Petitioners then filed a petition for review directly with the Court of Appeals under Rule 43 of the Rules of Court. The CA dismissed the petition, holding that petitioners failed to exhaust administrative remedies. The CA ruled that MARINA is an agency attached to the Department of Transportation and Communications (DOTC), and thus, the MARINA Administrator’s decision should have been appealed first to the DOTC Secretary and then to the Office of the President before resorting to judicial review.
ISSUE
Whether petitioners correctly filed a petition for review directly with the Court of Appeals under Rule 43, or whether they were required to first appeal the MARINA decision to the DOTC Secretary and the Office of the President.
RULING
The Supreme Court ruled that the CA erred in dismissing the petition. Petitioners correctly availed themselves of a direct appeal to the CA via Rule 43. The doctrine of exhaustion of administrative remedies was inapplicable. The legal logic is anchored on the nature of MARINA’s adjudicatory function and the applicable procedural framework.

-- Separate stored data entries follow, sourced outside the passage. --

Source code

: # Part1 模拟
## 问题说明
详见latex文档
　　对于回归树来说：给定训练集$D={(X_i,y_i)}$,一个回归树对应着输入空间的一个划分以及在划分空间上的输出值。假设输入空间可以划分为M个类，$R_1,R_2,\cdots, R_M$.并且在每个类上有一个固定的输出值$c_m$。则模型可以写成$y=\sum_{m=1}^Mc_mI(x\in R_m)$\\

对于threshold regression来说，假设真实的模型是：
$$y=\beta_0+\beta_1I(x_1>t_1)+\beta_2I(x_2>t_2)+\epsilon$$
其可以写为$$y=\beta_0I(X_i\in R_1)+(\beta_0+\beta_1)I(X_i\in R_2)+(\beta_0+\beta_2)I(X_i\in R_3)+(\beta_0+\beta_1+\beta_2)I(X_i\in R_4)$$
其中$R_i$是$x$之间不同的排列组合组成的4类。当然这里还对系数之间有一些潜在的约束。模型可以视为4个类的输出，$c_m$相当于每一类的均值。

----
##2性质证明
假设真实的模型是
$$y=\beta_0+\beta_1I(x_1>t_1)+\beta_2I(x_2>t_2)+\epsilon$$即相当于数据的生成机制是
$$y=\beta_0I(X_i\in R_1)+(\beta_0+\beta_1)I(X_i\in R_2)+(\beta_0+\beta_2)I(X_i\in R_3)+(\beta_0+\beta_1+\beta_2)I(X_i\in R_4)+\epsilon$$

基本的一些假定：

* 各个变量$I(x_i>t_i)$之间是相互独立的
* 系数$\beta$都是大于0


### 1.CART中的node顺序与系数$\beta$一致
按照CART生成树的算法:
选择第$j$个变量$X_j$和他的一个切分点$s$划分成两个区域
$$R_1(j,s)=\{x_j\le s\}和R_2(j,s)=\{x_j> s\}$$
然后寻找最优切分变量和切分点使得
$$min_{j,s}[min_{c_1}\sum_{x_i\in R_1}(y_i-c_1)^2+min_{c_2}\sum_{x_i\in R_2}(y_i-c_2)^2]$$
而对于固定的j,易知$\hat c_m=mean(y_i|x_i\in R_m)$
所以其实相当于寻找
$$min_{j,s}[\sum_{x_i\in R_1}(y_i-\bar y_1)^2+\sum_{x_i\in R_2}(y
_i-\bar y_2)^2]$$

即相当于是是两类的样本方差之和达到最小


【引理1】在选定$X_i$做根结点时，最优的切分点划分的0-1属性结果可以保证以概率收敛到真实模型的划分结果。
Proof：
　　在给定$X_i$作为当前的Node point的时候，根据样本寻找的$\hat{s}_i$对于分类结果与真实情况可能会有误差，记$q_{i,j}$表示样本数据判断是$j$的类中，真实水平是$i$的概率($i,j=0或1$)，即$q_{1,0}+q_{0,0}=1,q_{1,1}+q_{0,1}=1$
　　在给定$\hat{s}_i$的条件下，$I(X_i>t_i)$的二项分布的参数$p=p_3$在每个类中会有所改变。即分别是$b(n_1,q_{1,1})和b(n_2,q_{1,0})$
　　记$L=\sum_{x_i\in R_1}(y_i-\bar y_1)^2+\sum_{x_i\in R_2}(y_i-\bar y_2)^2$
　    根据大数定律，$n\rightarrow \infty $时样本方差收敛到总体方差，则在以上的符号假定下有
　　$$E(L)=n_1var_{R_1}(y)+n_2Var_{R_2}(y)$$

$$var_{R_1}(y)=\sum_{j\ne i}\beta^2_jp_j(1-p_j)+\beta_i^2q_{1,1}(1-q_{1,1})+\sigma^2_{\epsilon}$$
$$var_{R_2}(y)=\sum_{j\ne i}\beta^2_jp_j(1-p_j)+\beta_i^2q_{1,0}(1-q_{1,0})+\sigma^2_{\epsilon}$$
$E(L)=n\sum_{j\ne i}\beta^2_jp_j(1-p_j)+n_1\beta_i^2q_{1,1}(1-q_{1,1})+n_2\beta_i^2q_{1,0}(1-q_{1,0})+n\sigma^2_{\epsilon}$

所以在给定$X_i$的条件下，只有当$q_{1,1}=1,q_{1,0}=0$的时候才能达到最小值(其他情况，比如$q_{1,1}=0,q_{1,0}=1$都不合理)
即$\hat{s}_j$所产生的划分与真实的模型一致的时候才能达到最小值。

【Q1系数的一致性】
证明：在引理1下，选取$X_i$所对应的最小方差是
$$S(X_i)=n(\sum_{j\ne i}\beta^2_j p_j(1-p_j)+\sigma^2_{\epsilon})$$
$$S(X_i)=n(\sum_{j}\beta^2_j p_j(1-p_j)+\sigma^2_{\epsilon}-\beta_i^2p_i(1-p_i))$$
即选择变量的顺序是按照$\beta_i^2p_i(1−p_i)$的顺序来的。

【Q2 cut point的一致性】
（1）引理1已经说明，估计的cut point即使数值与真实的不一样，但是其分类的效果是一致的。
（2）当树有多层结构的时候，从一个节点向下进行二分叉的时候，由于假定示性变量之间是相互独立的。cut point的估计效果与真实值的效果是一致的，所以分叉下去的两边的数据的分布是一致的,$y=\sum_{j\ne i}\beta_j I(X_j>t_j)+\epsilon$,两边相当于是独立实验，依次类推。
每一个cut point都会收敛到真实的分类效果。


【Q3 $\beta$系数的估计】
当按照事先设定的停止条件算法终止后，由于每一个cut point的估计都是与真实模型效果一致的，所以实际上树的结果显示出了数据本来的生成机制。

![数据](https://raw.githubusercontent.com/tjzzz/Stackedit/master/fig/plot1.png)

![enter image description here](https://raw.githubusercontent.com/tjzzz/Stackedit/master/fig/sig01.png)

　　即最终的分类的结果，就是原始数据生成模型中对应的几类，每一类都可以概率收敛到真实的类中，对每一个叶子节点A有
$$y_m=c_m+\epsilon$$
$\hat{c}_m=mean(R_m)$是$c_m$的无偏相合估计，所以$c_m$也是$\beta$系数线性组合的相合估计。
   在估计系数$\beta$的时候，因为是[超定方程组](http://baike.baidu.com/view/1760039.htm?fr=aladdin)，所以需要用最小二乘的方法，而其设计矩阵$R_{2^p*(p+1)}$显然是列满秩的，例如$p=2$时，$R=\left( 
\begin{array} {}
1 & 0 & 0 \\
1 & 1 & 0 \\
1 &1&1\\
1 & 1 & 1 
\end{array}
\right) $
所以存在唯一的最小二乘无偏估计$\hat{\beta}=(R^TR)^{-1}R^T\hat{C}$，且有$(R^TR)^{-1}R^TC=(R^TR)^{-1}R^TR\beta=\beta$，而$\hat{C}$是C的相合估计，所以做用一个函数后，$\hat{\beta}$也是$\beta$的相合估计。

First, the Court clarified that MARINA, in deciding CPC applications, acts as a quasi-judicial agency. Its decisions in such contested matters are final and executory, subject only to judicial review. This is explicitly provided under Section 10(e) of Republic Act No. 9295 and its Implementing Rules and Regulations (IRR), which state that any order, ruling, decision, or resolution of the MARINA Board or the MARINA Administrator on CPC matters may be appealed to the CA via a petition for review under Rule 43. The law provides a specific mode of appeal, which supplants the general rule on exhaustion under the Administrative Code.
Second, the Court distinguished between an agency’s quasi-judicial functions and its administrative or policy-making functions. The doctrine of exhaustion applies to decisions made in the exercise of administrative functions, where review by higher executive authorities is intended. However, when an agency like MARINA renders a decision in the exercise of its quasi-judicial or adjudicatory powers, as in this contested CPC proceeding, the decision is final within the executive department. The aggrieved party’s remedy is judicial review, not a further administrative appeal. The MARINA Administrator’s decision in this case was a final quasi-judicial determination, not a mere recommendation subject to DOTC or OP approval.
Consequently, petitioners were not required to appeal to the DOTC Secretary or the Office of the President. Their direct recourse to the CA via Rule 43 was proper. The case was remanded to the CA for substantive proceedings on the merits of the petition.